## Rendered images with source text
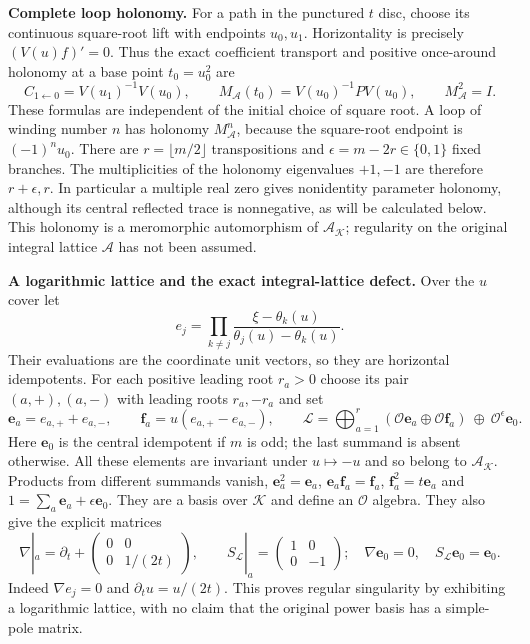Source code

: \documentclass[11pt,a4paper]{article}
\theoremstyle{definition}\newtheorem{definition}[theorem]{Definition}
\begin{document}
\HH\textbf{Complete loop holonomy.}
For a path in the punctured $t$ disc, choose its continuous square-root
lift with endpoints $u_0,u_1$. Horizontality is precisely
$(V(u)f)'=0$. Thus the exact coefficient transport and positive
once-around holonomy at a base point $t_0=u_0^2$ are
\[
 C_{1\gets0}=V(u_1)^{-1}V(u_0),\qquad
 M_{\mathcal A}(t_0)=V(u_0)^{-1}P V(u_0),\qquad
 M_{\mathcal A}^2=I.
 \tag{HH9}\label{hh:monodromy}
\]
These formulas are independent of the initial choice of square root.
A loop of winding number $n$ has holonomy $M_{\mathcal A}^n$,
because the square-root endpoint is $(-1)^nu_0$.
There are $r=\lfloor m/2\rfloor$ transpositions and
$\epsilon=m-2r\in\{0,1\}$ fixed branches. The multiplicities of
the holonomy eigenvalues $+1,-1$ are therefore $r+\epsilon,r$.
In particular a multiple real zero gives nonidentity parameter
holonomy, although its central reflected trace is nonnegative,
as will be calculated below. This holonomy is a meromorphic
automorphism of $\mathcal A_{\mathcal K}$; regularity on the original
integral lattice $\mathcal A$ has not been assumed.

\HH\textbf{A logarithmic lattice and the exact integral-lattice defect.}
Over the $u$ cover let
\[
 e_j=\prod_{k\ne j}\frac{\xi-\theta_k(u)}
                               {\theta_j(u)-\theta_k(u)}.
 \tag{HH10}
\]
Their evaluations are the coordinate unit vectors, so they are
horizontal idempotents. For each positive leading root $r_a>0$
choose its pair $(a,+),(a,-)$ with leading roots $r_a,-r_a$ and set
\[
 \mathbf e_a=e_{a,+}+e_{a,-},\qquad
 \mathbf f_a=u(e_{a,+}-e_{a,-}),\qquad
 \mathcal L=\bigoplus_{a=1}^r
  (\mathcal O\mathbf e_a\oplus\mathcal O\mathbf f_a)
       \ \oplus\ \mathcal O^\epsilon\mathbf e_0 .
 \tag{HH11}\label{hh:loglattice}
\]
Here $\mathbf e_0$ is the central idempotent if $m$ is odd; the last
summand is absent otherwise. All these elements are invariant under
$u\mapsto-u$ and so belong to $\mathcal A_{\mathcal K}$.
Products from different summands vanish,
$\mathbf e_a^2=\mathbf e_a$,
$\mathbf e_a\mathbf f_a=\mathbf f_a$,
$\mathbf f_a^2=t\mathbf e_a$ and
$1=\sum_a\mathbf e_a+\epsilon\mathbf e_0$.
They are a basis over $\mathcal K$ and define an $\mathcal O$ algebra.
They also give the explicit matrices
\[
 \nabla|_a=\partial_t+
       \begin{pmatrix}0&0\\0&1/(2t)\end{pmatrix},\qquad
 S_{\mathcal L}|_a=\begin{pmatrix}1&0\\0&-1\end{pmatrix};
 \quad \nabla\mathbf e_0=0,\quad S_{\mathcal L}\mathbf e_0=\mathbf e_0 .
 \tag{HH12}\label{hh:logconnection}
\]
Indeed $\nabla e_j=0$ and $\partial_tu=u/(2t)$.
This proves regular singularity by exhibiting a logarithmic lattice,
with no claim that the original power basis has a simple-pole matrix.
\end{document}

## What you are asked to do
Search the entries for the word "holonomy", then copy every line in which it is found.

## Task result
\HH\textbf{Complete loop holonomy.}
once-around holonomy at a base point $t_0=u_0^2$ are
A loop of winding number $n$ has holonomy $M_{\mathcal A}^n$,
the holonomy eigenvalues $+1,-1$ are therefore $r+\epsilon,r$.
holonomy, although its central reflected trace is nonnegative,
as will be calculated below. This holonomy is a meromorphic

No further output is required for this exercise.